The Committee on Restructuring Railways (2015) had observed that raising revenue for Railways is a challenge because: (i) investment is made in projects that do not have traffic and hence do not generate revenue, (ii) the efficiency improvements do not result in increasing revenue, and (iii) delays in projects results in cost escalation, which makes it difficult to recover costs. Railways also provides passenger fares that are heavily subsidised, which results in the passenger business facing losses of around Rs 33,000 crore in a year (in 2014-15). Passenger fares are also cross-subsidised by charging higher rates for freight. The consequence is that freight rates have been increasing which has resulted in freight traffic moving towards roads.
Figure 2 shows the trends in capital outlay over the last decade. A decline in internal revenue generation has meant that Railways funds its capital expenditure through budgetary support from the central government and external borrowings. While the support from central government has mostly remained consistent, Railways’ borrowings have been increasing. Various committees have noted that an increased reliance on borrowings will further exacerbate the financial situation of Railways.

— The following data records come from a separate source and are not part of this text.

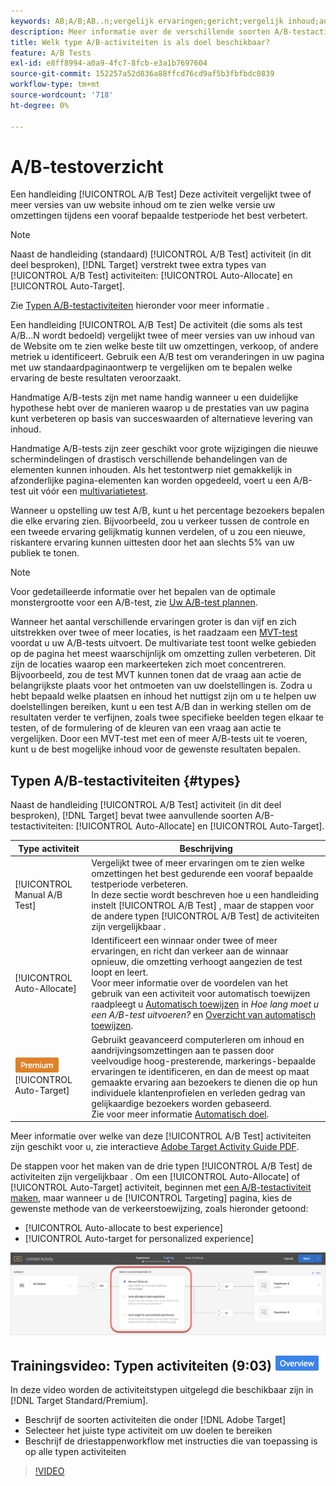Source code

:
 ```yaml
---
keywords: AB;A/B;AB..n;vergelijk ervaringen;gericht;vergelijk inhoud;auto-doel;auto-toewijzen
description: Meer informatie over de verschillende soorten A/B-testactiviteiten in Adobe [!DNL Target] - Handmatig, automatisch toegewezen en automatisch doel. Kies de juiste voor je.
title: Welk type A/B-activiteiten is als doel beschikbaar?
feature: A/B Tests
exl-id: e8ff8994-a0a9-4fc7-8fcb-e3a1b7697604
source-git-commit: 152257a52d836a88ffcd76cd9af5b3fbfbdc0839
workflow-type: tm+mt
source-wordcount: '718'
ht-degree: 0%

---
```


# A/B-testoverzicht

Een handleiding [!UICONTROL A/B Test] Deze activiteit vergelijkt twee of meer versies van uw website inhoud om te zien welke versie uw omzettingen tijdens een vooraf bepaalde testperiode het best verbetert.

>[!NOTE]
>
>Naast de handleiding (standaard) [!UICONTROL A/B Test] activiteit (in dit deel besproken), [!DNL Target] verstrekt twee extra types van [!UICONTROL A/B Test] activiteiten: [!UICONTROL Auto-Allocate] en [!UICONTROL Auto-Target].
>
>Zie [Typen A/B-testactiviteiten](#types) hieronder voor meer informatie .

Een handleiding [!UICONTROL A/B Test] De activiteit (die soms als test A/B...N wordt bedoeld) vergelijkt twee of meer versies van uw inhoud van de Website om te zien welke beste tilt uw omzettingen, verkoop, of andere metriek u identificeert. Gebruik een A/B test om veranderingen in uw pagina met uw standaardpaginaontwerp te vergelijken om te bepalen welke ervaring de beste resultaten veroorzaakt.

Handmatige A/B-tests zijn met name handig wanneer u een duidelijke hypothese hebt over de manieren waarop u de prestaties van uw pagina kunt verbeteren op basis van succeswaarden of alternatieve levering van inhoud.

Handmatige A/B-tests zijn zeer geschikt voor grote wijzigingen die nieuwe schermindelingen of drastisch verschillende behandelingen van de elementen kunnen inhouden. Als het testontwerp niet gemakkelijk in afzonderlijke pagina-elementen kan worden opgedeeld, voert u een A/B-test uit vóór een [multivariatietest](/help/main/c-activities/c-multivariate-testing/multivariate-testing.md).

Wanneer u opstelling uw test A/B, kunt u het percentage bezoekers bepalen die elke ervaring zien. Bijvoorbeeld, zou u verkeer tussen de controle en een tweede ervaring gelijkmatig kunnen verdelen, of u zou een nieuwe, riskantere ervaring kunnen uittesten door het aan slechts 5% van uw publiek te tonen.

>[!NOTE]
>
>Voor gedetailleerde informatie over het bepalen van de optimale monstergrootte voor een A/B-test, zie [Uw A/B-test plannen](/help/main/c-activities/t-test-ab/sample-size-determination.md).

Wanneer het aantal verschillende ervaringen groter is dan vijf en zich uitstrekken over twee of meer locaties, is het raadzaam een [MVT-test](/help/main/c-activities/c-multivariate-testing/multivariate-testing.md) voordat u uw A/B-tests uitvoert. De multivariate test toont welke gebieden op de pagina het meest waarschijnlijk om omzetting zullen verbeteren. Dit zijn de locaties waarop een markeerteken zich moet concentreren. Bijvoorbeeld, zou de test MVT kunnen tonen dat de vraag aan actie de belangrijkste plaats voor het ontmoeten van uw doelstellingen is. Zodra u hebt bepaald welke plaatsen en inhoud het nuttigst zijn om u te helpen uw doelstellingen bereiken, kunt u een test A/B dan in werking stellen om de resultaten verder te verfijnen, zoals twee specifieke beelden tegen elkaar te testen, of de formulering of de kleuren van een vraag aan actie te vergelijken. Door een MVT-test met een of meer A/B-tests uit te voeren, kunt u de best mogelijke inhoud voor de gewenste resultaten bepalen.

## Typen A/B-testactiviteiten {#types}

Naast de handleiding [!UICONTROL A/B Test] activiteit (in dit deel besproken), [!DNL Target] bevat twee aanvullende soorten A/B-testactiviteiten: [!UICONTROL Auto-Allocate] en [!UICONTROL Auto-Target].

| Type activiteit | Beschrijving |
| --- | --- |
| [!UICONTROL Manual A/B Test] | Vergelijkt twee of meer ervaringen om te zien welke omzettingen het best gedurende een vooraf bepaalde testperiode verbeteren.<br>In deze sectie wordt beschreven hoe u een handleiding instelt [!UICONTROL A/B Test] , maar de stappen voor de andere typen [!UICONTROL A/B Test] de activiteiten zijn vergelijkbaar . |
| [!UICONTROL Auto-Allocate] | Identificeert een winnaar onder twee of meer ervaringen, en richt dan verkeer aan de winnaar opnieuw, die omzetting verhoogt aangezien de test loopt en leert.<br>Voor meer informatie over de voordelen van het gebruik van een activiteit voor automatisch toewijzen raadpleegt u [Automatisch toewijzen](/help/main/c-activities/t-test-ab/sample-size-determination.md#auto-allocate) in *Hoe lang moet u een A/B-test uitvoeren?* en [Overzicht van automatisch toewijzen](/help/main/c-activities/automated-traffic-allocation/automated-traffic-allocation.md). |
| ![Premium badge](/help/main/assets/premium.png) [!UICONTROL Auto-Target] | Gebruikt geavanceerd computerleren om inhoud en aandrijvingsomzettingen aan te passen door veelvoudige hoog-presterende, markerings-bepaalde ervaringen te identificeren, en dan de meest op maat gemaakte ervaring aan bezoekers te dienen die op hun individuele klantenprofielen en verleden gedrag van gelijkaardige bezoekers worden gebaseerd.<br>Zie voor meer informatie [Automatisch doel](/help/main/c-activities/auto-target/auto-target-to-optimize.md). |

Meer informatie over welke van deze [!UICONTROL A/B Test] activiteiten zijn geschikt voor u, zie interactieve [Adobe Target Activity Guide PDF](/help/main/c-activities/target-activities-guide.md).

De stappen voor het maken van de drie typen [!UICONTROL A/B Test] de activiteiten zijn vergelijkbaar . Om een [!UICONTROL Auto-Allocate] of [!UICONTROL Auto-Target] activiteit, beginnen met [een A/B-testactiviteit maken](/help/main/c-activities/t-test-ab/t-test-create-ab/test-create-ab.md), maar wanneer u de [!UICONTROL Targeting] pagina, kies de gewenste methode van de verkeerstoewijzing, zoals hieronder getoond:

* [!UICONTROL Auto-allocate to best experience]
* [!UICONTROL Auto-target for personalized experience]

![Instellingen voor de methode voor verkeerstoewijzing](/help/main/c-activities/t-test-ab/t-test-create-ab/assets/traffic-allocation-method.png)

## Trainingsvideo: Typen activiteiten (9:03) ![Overzicht badge](/help/main/assets/overview.png)

In deze video worden de activiteitstypen uitgelegd die beschikbaar zijn in [!DNL Target Standard/Premium].

* Beschrijf de soorten activiteiten die onder [!DNL Adobe Target]
* Selecteer het juiste type activiteit om uw doelen te bereiken
* Beschrijf de driestappenworkflow met instructies die van toepassing is op alle typen activiteiten

>[!VIDEO](https://video.tv.adobe.com/v/17386)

The total proposed capital outlay (or capital expenditure) for 2018-19 is Rs 1,48,528 crore which is a 24% increase from the 2017-18 revised estimates (Rs 1,20,000 crore). Majority of this capital expenditure will be financed through borrowings (55%), followed by the budgetary support from the central government (37%). Railways will fund only 8% of its capital expenditure from its own internal resources.
How can Railways raise more money?
The Committee on Restructuring Railways had suggested that Railways can raise more revenue through private participation in the following ways: (i) service and management contracts, (ii) leasing to and from the private sector, (iii) joint ventures, and (iv) private ownership. However, private participation in Railways has been muted as compared to other sectors such as roads, and airports.
One of the key reasons for the failure of private participation in Railways is that policy making, the regulatory function, and operations are all vested within the same organisation, that is, the Ministry of Railways. Railways’ monopoly also discourages private sector entry into the market. The Committee on Restructuring Railways had recommended that the three roles must be separated from each other. It had also recommended setting up an independent regulator for the sector. The regulator will monitor whether tariffs are market determined and competitive.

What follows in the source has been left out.